** Given records follows **

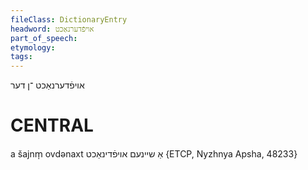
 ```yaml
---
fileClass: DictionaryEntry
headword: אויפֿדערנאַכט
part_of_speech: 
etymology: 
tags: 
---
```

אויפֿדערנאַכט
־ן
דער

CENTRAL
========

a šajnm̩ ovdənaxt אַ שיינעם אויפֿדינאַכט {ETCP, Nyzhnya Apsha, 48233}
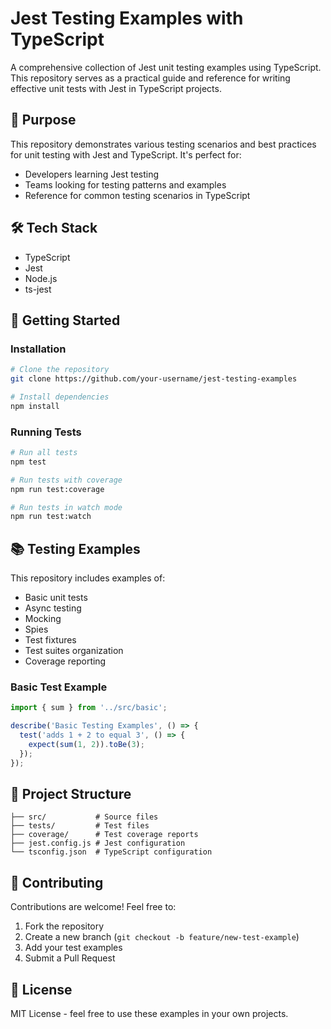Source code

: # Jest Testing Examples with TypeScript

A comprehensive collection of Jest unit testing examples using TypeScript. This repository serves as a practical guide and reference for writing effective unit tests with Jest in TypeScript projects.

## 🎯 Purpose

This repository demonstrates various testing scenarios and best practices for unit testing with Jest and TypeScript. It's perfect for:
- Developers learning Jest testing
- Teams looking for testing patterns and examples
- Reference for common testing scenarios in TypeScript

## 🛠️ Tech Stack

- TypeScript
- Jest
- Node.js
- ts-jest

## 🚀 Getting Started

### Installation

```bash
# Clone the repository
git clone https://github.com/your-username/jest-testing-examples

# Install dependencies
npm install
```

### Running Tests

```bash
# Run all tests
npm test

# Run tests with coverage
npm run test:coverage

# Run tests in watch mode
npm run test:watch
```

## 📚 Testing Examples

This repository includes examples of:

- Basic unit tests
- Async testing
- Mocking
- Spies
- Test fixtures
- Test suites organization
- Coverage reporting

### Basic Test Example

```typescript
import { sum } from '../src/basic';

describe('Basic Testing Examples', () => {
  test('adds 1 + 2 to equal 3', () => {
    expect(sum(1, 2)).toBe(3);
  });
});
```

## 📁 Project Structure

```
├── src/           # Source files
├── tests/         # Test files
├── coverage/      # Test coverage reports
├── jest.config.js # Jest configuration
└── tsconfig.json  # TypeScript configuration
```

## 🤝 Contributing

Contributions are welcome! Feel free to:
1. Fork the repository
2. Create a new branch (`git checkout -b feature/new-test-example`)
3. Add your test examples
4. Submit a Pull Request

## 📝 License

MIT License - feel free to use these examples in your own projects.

** End of Given records **
** Given records follows **

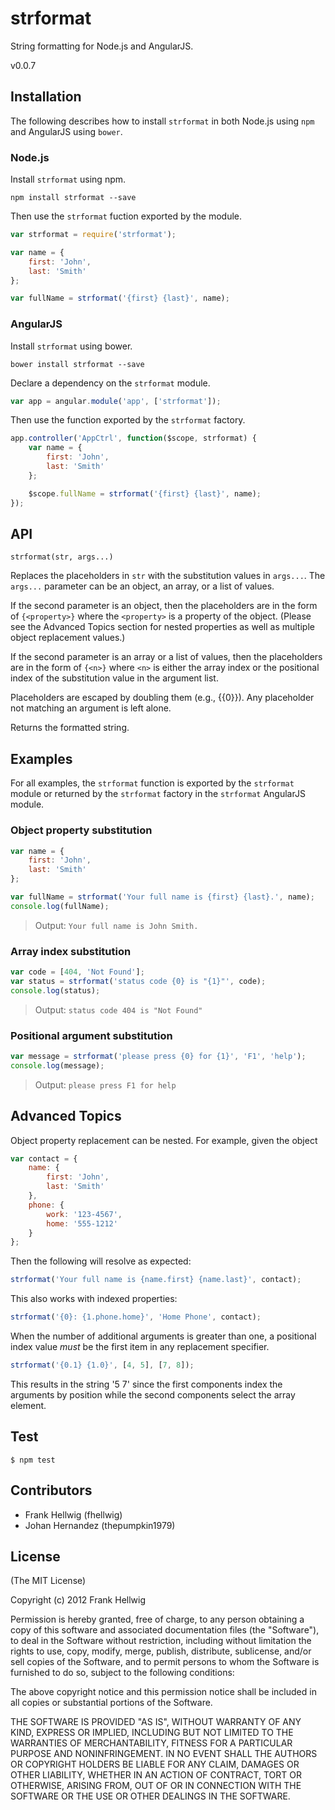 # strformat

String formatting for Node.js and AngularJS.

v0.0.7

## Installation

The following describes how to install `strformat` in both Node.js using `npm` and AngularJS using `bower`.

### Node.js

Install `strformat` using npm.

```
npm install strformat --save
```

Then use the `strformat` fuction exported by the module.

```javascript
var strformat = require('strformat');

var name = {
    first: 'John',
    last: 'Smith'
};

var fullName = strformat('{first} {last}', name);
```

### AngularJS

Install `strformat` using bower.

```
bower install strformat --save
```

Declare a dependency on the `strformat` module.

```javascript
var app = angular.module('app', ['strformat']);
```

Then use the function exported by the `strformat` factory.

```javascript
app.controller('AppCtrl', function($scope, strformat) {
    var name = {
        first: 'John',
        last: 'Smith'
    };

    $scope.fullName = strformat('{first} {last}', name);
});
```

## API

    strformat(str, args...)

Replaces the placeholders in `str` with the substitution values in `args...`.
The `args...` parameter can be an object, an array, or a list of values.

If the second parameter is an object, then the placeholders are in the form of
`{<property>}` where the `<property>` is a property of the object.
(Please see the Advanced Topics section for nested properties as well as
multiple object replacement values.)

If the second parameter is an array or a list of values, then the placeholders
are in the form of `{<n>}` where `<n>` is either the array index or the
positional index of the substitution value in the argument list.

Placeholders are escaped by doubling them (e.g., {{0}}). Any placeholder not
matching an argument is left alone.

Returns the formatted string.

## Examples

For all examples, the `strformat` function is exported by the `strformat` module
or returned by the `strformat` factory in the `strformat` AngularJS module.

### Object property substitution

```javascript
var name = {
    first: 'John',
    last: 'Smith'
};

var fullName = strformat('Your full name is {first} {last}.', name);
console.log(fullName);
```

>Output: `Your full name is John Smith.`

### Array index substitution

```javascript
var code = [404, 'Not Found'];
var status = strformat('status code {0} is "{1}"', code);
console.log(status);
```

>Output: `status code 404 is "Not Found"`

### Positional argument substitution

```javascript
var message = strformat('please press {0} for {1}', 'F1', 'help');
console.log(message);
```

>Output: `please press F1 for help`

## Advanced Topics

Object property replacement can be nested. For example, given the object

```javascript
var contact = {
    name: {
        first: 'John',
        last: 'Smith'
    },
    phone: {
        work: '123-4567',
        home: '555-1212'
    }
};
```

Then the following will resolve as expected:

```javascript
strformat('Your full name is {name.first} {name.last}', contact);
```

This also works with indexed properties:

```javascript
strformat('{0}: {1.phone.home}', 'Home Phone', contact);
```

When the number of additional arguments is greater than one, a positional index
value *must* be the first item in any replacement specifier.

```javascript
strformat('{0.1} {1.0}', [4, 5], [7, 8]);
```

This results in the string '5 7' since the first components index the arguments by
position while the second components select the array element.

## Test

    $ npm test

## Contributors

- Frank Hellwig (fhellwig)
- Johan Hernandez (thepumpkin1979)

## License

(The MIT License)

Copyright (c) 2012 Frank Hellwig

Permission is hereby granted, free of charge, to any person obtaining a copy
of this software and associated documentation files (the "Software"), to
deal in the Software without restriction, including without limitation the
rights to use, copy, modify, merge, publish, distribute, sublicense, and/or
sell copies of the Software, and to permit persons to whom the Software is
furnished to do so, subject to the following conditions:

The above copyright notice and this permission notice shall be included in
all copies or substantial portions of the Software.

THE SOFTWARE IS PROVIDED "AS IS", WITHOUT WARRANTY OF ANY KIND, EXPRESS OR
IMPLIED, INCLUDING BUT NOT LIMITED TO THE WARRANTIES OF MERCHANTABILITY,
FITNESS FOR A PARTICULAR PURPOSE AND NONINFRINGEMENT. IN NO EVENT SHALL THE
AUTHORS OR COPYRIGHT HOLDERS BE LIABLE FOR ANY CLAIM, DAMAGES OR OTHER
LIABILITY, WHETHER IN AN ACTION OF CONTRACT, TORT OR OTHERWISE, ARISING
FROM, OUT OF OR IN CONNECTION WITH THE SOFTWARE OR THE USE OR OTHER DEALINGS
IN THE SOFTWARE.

** End of Given records **

## Problem statement
A single number is the whole answer: the tally of lines above that contain "projects".

## Response to the exercise
2